From: "J. Bruce Fields" <bfields@fieldses.org>
To: Neil Brown <neilb@suse.com>
Cc: Olaf Kirch <okir@suse.de>, linux-nfs@vger.kernel.org
Subject: Re: [PATCH v2] sunrpc/cache: make cache flushing more reliable.
Date: Thu, 22 Oct 2015 15:14:35 -0400 [thread overview]
Message-ID: <20151022191435.GE5205@fieldses.org> (raw)
In-Reply-To: <871tcvx07n.fsf@notabene.neil.brown.name>
Thanks, applying.--b.
On Fri, Oct 16, 2015 at 08:59:08AM +1100, Neil Brown wrote:
>
> The caches used to store sunrpc authentication information can be
> flushed by writing a timestamp to a file in /proc.
>
> This timestamp has a one-second resolution and any entry in cache that
> was last_refreshed *before* that time is treated as expired.
>
> This is problematic as it is not possible to reliably flush the cache
> without interrupting NFS service.
> If the current time is written to the "flush" file, any entry that was
> added since the current second started will still be treated as valid.
> If one second beyond than the current time is written to the file
> then no entries can be valid until the second ticks over. This will
> mean that no NFS request will be handled for up to 1 second.
>
> To resolve this issue we make two changes:
>
> 1/ treat an entry as expired if the timestamp when it was last_refreshed
> is before *or the same as* the expiry time.
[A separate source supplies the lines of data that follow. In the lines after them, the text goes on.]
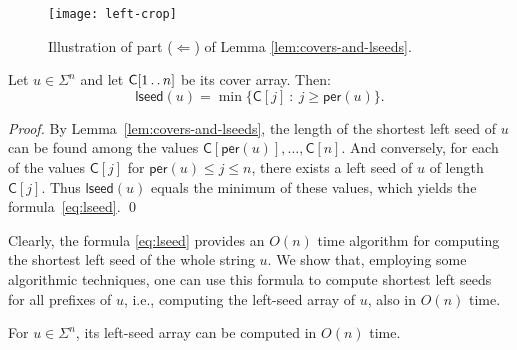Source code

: \documentclass{llncs}
\newcommand{\per}{\textsf{per}}
\newcommand{\lseed}{\textsf{lseed}}
\newcommand{\Cover}{\textsf{C}}
\def\dotdot{\mathinner{\ldotp\ldotp}}
\begin{document}
\begin{figure}
\begin{center}
  \texttt{[image: left-crop]}
\end{center}
\caption{\label{fig:lem-cbls-a}
  Illustration of part ($\Leftarrow$) of Lemma \ref{lem:covers-and-lseeds}.
}
\end{figure}

  \begin{lemma}\label{lem:lseed}
    Let $u \in \Sigma^n$ and let $\Cover[1 \dotdot n]$ be its cover array.
    Then:
    \begin{equation}\label{eq:lseed}
      \lseed(u) = \min\{\Cover[j]\ :\ j \ge \per(u)\}.
    \end{equation}
  \end{lemma}

  \begin{proof}
    By Lemma~\ref{lem:covers-and-lseeds}, the length of the shortest left seed of $u$
    can be found among the values $\Cover[\per(u)],\ldots,\Cover[n]$.
    And conversely, for each of the values $\Cover[j]$ for $\per(u) \le j \le n$, there exists
    a left seed of $u$ of length $\Cover[j]$.
    Thus $\lseed(u)$ equals the minimum of these values, which yields the formula~\eqref{eq:lseed}.
  \qed
  \end{proof}

  \noindent
  Clearly, the formula \eqref{eq:lseed} provides an $O(n)$ time algorithm
  for computing the shortest left seed of the whole string $u$.
  We show that, employing some algorithmic techniques, one can use this formula to compute
  shortest left seeds for all prefixes of $u$, i.e., computing the left-seed array of $u$,
  also in $O(n)$ time.

  \begin{theorem}
    For $u \in \Sigma^n$, its left-seed array can be computed in $O(n)$ time.
  \end{theorem}
\end{document}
This means that current
> code which writes out the current time will now flush the cache
> reliably.
>
> 2/ when a new entry in added to the cache - set the last_refresh timestamp
> to 1 second *beyond* the current flush time, when that not in the
> past.
> This ensures that newly added entries will always be valid.
>
>
> Now that we have a very reliable way to flush the cache, and also
> since we are using "since-boot" timestamps which are monotonic,
> change cache_purge() to set the smallest future flush_time which
> will work, and leave it there: don't revert to '1'.
>
> Also disable the setting of the 'flush_time' far into the future.
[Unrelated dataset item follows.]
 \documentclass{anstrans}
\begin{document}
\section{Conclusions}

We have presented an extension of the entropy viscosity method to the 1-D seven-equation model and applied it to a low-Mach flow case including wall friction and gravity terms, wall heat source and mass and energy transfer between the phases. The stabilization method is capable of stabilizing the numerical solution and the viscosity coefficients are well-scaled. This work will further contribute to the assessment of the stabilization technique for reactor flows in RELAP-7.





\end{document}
> That has never been useful and is now awkward as it would cause
> last_refresh times to be strange.
> Finally: if a request is made to set the 'flush_time' to the current
> second, assume the intent is to flush the cache and advance it, if
> necessary, to 1 second beyond the current 'flush_time' so that all
> active entries will be deemed to be expired.
>
> As part of this we need to add a 'cache_detail' arg to cache_init()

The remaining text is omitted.